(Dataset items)

§ §

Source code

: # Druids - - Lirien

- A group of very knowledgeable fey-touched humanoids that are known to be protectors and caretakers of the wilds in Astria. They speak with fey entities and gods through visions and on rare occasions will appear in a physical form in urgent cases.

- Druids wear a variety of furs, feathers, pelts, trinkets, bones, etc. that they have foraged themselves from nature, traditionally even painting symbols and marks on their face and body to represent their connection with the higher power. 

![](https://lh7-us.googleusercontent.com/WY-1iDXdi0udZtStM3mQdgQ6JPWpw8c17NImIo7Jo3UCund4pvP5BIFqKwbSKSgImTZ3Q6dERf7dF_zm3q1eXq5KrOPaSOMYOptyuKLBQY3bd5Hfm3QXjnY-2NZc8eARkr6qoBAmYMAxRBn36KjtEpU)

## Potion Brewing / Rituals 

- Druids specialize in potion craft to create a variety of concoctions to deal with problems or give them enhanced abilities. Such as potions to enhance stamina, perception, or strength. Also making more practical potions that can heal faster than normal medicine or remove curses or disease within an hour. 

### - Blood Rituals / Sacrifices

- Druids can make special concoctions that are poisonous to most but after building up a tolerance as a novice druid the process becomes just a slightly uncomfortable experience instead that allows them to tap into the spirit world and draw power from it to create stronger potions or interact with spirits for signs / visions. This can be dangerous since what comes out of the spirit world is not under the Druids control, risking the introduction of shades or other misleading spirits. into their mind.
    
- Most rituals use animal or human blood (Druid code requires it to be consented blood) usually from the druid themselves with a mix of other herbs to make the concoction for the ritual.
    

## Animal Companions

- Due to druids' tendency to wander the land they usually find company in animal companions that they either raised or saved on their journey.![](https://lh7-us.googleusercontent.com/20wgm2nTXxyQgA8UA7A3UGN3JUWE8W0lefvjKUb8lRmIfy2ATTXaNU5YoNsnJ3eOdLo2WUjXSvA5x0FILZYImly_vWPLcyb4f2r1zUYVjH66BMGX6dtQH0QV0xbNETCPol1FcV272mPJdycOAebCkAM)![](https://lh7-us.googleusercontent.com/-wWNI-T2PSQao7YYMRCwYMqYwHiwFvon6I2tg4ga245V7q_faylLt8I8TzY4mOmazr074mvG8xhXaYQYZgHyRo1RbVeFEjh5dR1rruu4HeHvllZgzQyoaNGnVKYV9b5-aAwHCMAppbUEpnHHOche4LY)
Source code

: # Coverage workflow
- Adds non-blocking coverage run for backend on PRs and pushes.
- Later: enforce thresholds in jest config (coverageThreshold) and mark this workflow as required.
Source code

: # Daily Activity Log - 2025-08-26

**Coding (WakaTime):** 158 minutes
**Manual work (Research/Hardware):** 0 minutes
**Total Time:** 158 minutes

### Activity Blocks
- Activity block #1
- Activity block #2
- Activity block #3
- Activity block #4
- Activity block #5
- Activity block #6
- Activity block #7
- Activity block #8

§ §

### PROBLEM REQUIREMENTS
Copy out the entries exactly. Begin at the first line and end with the line that has "## Animal Companions".

### ANSWER SECTION
Source code

: # Druids - - Lirien

- A group of very knowledgeable fey-touched humanoids that are known to be protectors and caretakers of the wilds in Astria. They speak with fey entities and gods through visions and on rare occasions will appear in a physical form in urgent cases.

- Druids wear a variety of furs, feathers, pelts, trinkets, bones, etc. that they have foraged themselves from nature, traditionally even painting symbols and marks on their face and body to represent their connection with the higher power. 

![](https://lh7-us.googleusercontent.com/WY-1iDXdi0udZtStM3mQdgQ6JPWpw8c17NImIo7Jo3UCund4pvP5BIFqKwbSKSgImTZ3Q6dERf7dF_zm3q1eXq5KrOPaSOMYOptyuKLBQY3bd5Hfm3QXjnY-2NZc8eARkr6qoBAmYMAxRBn36KjtEpU)

## Potion Brewing / Rituals 

- Druids specialize in potion craft to create a variety of concoctions to deal with problems or give them enhanced abilities. Such as potions to enhance stamina, perception, or strength. Also making more practical potions that can heal faster than normal medicine or remove curses or disease within an hour. 

### - Blood Rituals / Sacrifices

- Druids can make special concoctions that are poisonous to most but after building up a tolerance as a novice druid the process becomes just a slightly uncomfortable experience instead that allows them to tap into the spirit world and draw power from it to create stronger potions or interact with spirits for signs / visions. This can be dangerous since what comes out of the spirit world is not under the Druids control, risking the introduction of shades or other misleading spirits. into their mind.
    
- Most rituals use animal or human blood (Druid code requires it to be consented blood) usually from the druid themselves with a mix of other herbs to make the concoction for the ritual.
    

## Animal Companions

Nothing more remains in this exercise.